The issues were as follows:
- Whether there was breach of contract:
- Whether the plaintiff was entitled to the remedies for prayed for.
PW1 testified that the officials of the defendant co., entered into agreement with him to extract murram from his land. That the agreement was both signed by him and the defendants officials. That the agreement provided that, the defendant pays 2000 for each trip of murram taken. Contrary to the pleadings, the plaintiff said that the area where they escarvated the murrum from was two acres. That he was using that land for growing matooke, coffee, maize, ground nuts. He said that some trips of murram was taken but a heap of escarvated murram remained. He said that, he was not paid anything. That he made various demands but to no avail. He said that the murram taken plus that one on site was valued at 5,000,000/=. He therefore prayed that court compensates him to that tune for the breach of the contract and damage cause on his land. That the escarvation of the land left just a ditch and the land can’t be useful at all for agriculture. That it was estimated that 1000 trips were escarvated. He produced the agreement which he identified in court though it was not tendered as exhibit. A Photocopy of the same had been annexed on the place. The court also had the privilege of seeing the original. The original had the signature and name of the seller whom as the plaintiff, then Mashemererwa Winston for the defendant co., and there were four witnesses. Two were for the plaintiff (seller) and two were for the defendant the buyers.

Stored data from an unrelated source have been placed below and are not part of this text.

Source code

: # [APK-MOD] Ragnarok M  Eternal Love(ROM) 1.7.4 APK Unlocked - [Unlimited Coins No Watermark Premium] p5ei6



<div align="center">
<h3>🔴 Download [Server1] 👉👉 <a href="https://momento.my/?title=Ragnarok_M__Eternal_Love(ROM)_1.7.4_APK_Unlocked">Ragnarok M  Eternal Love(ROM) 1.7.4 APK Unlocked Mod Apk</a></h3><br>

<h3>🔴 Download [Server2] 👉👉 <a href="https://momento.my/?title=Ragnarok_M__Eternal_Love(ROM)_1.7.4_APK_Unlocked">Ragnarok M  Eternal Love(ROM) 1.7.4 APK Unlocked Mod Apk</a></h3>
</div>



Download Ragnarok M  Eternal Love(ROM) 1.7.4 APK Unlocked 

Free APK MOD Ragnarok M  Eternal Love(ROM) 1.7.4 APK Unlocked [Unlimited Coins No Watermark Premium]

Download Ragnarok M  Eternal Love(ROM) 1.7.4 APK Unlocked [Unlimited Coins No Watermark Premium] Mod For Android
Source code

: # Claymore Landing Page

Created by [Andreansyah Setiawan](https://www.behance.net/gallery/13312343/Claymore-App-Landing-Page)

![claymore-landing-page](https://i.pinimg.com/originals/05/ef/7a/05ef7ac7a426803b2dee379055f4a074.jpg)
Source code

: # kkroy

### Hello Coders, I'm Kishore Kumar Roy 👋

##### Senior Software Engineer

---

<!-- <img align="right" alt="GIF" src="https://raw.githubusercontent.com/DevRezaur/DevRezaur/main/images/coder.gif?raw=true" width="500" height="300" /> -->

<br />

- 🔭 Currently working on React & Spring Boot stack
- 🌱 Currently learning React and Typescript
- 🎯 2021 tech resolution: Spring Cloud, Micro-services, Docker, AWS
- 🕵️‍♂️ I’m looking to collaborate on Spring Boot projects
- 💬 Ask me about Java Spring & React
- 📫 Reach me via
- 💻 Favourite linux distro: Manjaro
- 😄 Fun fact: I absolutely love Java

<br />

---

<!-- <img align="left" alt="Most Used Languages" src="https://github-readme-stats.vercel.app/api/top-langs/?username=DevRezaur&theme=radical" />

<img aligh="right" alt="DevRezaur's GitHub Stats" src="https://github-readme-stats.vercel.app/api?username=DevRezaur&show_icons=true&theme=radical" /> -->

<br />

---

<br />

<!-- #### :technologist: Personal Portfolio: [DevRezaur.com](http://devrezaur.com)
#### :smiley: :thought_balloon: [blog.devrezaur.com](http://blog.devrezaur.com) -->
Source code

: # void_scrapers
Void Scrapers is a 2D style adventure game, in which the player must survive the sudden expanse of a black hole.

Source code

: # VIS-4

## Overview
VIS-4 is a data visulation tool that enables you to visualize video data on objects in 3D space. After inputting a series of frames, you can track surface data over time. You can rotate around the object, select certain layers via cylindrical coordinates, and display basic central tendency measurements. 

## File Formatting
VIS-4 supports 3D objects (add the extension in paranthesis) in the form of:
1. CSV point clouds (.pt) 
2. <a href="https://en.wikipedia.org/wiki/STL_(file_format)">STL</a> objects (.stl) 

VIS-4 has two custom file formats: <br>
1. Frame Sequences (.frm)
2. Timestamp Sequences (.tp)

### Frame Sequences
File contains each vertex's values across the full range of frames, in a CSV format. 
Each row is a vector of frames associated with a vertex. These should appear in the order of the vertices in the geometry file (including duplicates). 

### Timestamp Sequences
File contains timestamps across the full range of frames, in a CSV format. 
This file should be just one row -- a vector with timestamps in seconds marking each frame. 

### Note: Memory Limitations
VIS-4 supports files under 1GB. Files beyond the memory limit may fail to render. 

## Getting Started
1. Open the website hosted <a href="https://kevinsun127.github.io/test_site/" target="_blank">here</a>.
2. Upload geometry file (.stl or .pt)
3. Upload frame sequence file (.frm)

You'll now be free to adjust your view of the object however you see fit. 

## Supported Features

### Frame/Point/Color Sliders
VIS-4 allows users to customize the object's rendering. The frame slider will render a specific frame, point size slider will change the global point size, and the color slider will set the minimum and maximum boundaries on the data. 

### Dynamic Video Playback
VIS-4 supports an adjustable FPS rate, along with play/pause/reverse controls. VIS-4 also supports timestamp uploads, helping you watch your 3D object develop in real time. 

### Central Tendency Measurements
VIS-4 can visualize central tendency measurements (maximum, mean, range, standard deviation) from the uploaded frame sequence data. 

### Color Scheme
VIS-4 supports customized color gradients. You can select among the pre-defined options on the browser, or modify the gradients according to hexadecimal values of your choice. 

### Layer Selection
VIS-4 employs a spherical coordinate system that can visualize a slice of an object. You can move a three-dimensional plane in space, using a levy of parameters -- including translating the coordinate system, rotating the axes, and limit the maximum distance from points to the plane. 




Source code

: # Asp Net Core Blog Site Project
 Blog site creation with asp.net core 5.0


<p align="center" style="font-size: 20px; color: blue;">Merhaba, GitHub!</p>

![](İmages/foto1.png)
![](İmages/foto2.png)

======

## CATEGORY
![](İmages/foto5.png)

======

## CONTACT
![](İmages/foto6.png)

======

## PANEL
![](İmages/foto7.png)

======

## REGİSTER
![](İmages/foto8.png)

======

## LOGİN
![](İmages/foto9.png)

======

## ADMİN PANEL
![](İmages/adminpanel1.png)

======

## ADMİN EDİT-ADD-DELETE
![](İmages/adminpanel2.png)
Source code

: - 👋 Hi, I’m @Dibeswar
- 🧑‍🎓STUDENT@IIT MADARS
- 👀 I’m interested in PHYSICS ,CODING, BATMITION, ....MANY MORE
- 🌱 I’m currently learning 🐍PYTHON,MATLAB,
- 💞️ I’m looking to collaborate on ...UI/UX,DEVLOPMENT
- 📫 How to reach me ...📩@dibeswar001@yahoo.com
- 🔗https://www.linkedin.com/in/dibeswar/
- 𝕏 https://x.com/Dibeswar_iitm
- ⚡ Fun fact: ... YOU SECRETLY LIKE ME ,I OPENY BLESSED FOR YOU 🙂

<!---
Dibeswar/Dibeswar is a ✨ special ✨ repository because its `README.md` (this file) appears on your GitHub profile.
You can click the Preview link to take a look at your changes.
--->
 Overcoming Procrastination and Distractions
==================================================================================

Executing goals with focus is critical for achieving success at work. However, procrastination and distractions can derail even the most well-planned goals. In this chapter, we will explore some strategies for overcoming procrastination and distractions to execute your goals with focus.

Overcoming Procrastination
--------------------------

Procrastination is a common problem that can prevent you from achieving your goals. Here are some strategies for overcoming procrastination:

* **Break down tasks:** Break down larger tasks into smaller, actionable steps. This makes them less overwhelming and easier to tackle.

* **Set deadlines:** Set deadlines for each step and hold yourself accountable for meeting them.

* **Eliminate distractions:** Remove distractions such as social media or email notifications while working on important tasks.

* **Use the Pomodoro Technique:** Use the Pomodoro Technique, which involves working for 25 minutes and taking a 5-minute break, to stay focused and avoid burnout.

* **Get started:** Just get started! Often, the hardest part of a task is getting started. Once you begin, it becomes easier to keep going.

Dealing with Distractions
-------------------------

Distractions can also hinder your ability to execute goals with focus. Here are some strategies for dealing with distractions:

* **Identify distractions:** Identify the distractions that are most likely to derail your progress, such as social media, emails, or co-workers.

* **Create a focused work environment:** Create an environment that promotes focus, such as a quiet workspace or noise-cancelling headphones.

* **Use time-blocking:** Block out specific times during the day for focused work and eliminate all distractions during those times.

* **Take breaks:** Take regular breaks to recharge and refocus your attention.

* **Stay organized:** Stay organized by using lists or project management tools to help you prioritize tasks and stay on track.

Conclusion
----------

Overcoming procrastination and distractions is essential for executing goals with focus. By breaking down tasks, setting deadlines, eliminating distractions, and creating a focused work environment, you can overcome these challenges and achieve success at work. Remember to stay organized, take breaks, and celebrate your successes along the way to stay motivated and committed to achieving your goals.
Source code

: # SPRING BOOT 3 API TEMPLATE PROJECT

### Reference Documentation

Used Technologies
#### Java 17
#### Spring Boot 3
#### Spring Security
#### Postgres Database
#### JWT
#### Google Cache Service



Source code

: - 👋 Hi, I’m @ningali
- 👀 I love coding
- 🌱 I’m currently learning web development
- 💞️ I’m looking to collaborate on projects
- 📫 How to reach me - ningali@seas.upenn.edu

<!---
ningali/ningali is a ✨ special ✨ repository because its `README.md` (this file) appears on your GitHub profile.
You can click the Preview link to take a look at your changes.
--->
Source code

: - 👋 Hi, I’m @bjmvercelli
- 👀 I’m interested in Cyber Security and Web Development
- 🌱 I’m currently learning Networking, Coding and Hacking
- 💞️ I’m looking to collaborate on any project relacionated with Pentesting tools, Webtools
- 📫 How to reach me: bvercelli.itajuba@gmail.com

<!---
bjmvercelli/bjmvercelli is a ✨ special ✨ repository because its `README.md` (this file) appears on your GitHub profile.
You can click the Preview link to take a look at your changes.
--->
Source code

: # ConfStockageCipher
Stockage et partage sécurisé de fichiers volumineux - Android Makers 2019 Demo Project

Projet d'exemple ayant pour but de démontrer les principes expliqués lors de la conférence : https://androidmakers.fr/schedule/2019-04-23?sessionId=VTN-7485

The plaintiffs lawyer made written submissions in which made written submissions in which he argued that there was a biding contract between the plaintiff and the defendant having been entered into on 26th July, 2000.
There was no doubt that there was a valid contract between the two. So resolving the first issue it goes without saying that definitely there breach of the contract.
The plaintiff gave evidence to the effect that the murram was escarvated and some taken but he was not paid at all. That a heap of murram was just abandoned at the site that despite demands to pay him the defendant company have been to no avail.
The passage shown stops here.